Every year the International Women’s Day organization announces a theme that highlights a cause affecting women across the globe in order to raise awareness for the movement and celebrate the women working to make a difference. The 2021 International Women’s Day theme is #ChooseToChallenge, which calls for creating an inclusive world. 

To inspire you this holiday, we’ve gathered our favorite empowering quotes from inspirational women throughout history. From political figures to celebrities, these women have all dedicated their public platforms to making the world better for women. 

“If you don't like something, change it. If you can't change it, change your attitude.”

Author, singer, and civil rights activist Maya Angelou is most known for her works I Know Why the Caged Bird Sings and Still I Rise. In her 86 years of life, she published a series of seven autobiographies and received more than 30 honorary degrees while advocating for racial equality.

“You have to accept whatever comes, and the only important thing is that you meet it with the best you have to give.”

As the longest-serving First Lady of the United States, Eleanor Roosevelt was an outspoken advocate for civil rights, racial equality, and roles for women in the workplace.

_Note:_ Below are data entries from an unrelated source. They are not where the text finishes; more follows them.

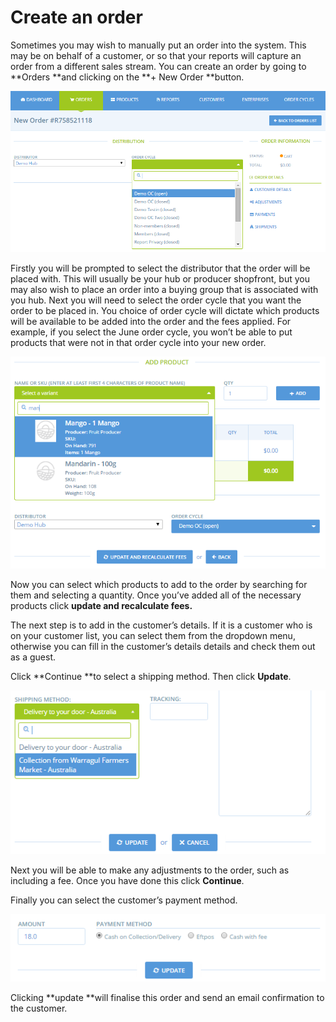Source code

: # Create an order

Sometimes you may wish to manually put an order into the system. This may be on behalf of a customer, or so that your reports will capture an order from a different sales stream. You can create an order by going to **Orders **and clicking on the **+ New Order **button.

![](/assets/45-CreateOrder-1-New-Order_old.png)

Firstly you will be prompted to select the distributor that the order will be placed with. This will usually be your hub or producer shopfront, but you may also wish to place an order into a buying group that is associated with you hub. Next you will need to select the order cycle that you want the order to be placed in. You choice of order cycle will dictate which products will be available to be added into the order and the fees applied. For example, if you select the June order cycle, you won’t be able to put products that were not in that order cycle into your new order.

![](/assets/45-CreateOrder-2-add-products_old.png)

Now you can select which products to add to the order by searching for them and selecting a quantity. Once you’ve added all of the necessary products click **update and recalculate fees.**

The next step is to add in the customer’s details. If it is a customer who is on your customer list, you can select them from the dropdown menu, otherwise you can fill in the customer’s details details and check them out as a guest.

Click **Continue **to select a shipping method. Then click **Update**.

![](/assets/45-CreateOrder-3-Shipping_old.png)

Next you will be able to make any adjustments to the order, such as including a fee. Once you have done this click **Continue**.

Finally you can select the customer’s payment method.

[](https://openfoodnetwork.org/wp-content/uploads/2015/12/Payment-method.png)

![](/assets/45-CreateOrder-4-Payment-method_old.png)

Clicking **update **will finalise this order and send an email confirmation to the customer.

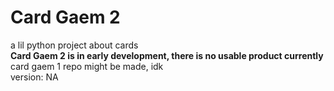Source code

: # Card Gaem 2
a lil python project about cards\
**Card Gaem 2 is in early development, there is no usable product currently**\
card gaem 1 repo might be made, idk\
version: NA
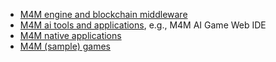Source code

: - [M4M engine and blockchain middleware](https://github.com/meta4d-me)
- [M4M ai tools and applications](https://github.com/m4m-ai), e.g., M4M AI Game Web IDE
- [M4M native applications](https://github.com/m4m-app)
- [M4M (sample) games](https://github.com/m4m-games)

After leaving office, she joined the United Nations as the United States’ first delegate and later headed the Presidential Commission on the Status of Women under John F. Kennedy.

“The success of every woman should be the inspiration to another. We should raise each other up.”

As a professional tennis player and former #1-ranked tennis player in the world, Serena Williams has won more major tennis titles than any other person in the world. Throughout her career she’s been extremely outspoken about fighting for gender equality, especially for women of color.

"My world did not shrink because I was a black female writer. It just got bigger."

Pulitzer Prize winner Toni Morrison is known best for her book Beloved and has received dozens of awards for her writing. She began her career as the first black female editor at Penguin Random House in the '60s and went on to receive the Presidential Medal of Freedom in 2012.

"I get up every day, do the best that I can do, and go home and have a good time."

Over the last 18 years, viewers have fallen in love with Ina Garten, host of the longest-running Food Network show, Barefoot Contessa. She started her career as a staff member of the White House Office of Management and Budget and when she discovered a love of cooking, left to begin a gourmet food store that would eventually become a media empire. 

“Fight for the things that you care about, but do it in a way that will lead others to join you.”

In 1993, Ruth Bader Ginsburg was the second female justice to ever be added to the United States Supreme Court, where she’s served ever since. Her life’s work inspired the Oscar-nominated 2018 documentary RBG, which highlighted the ways she has paved the way for women of future generations.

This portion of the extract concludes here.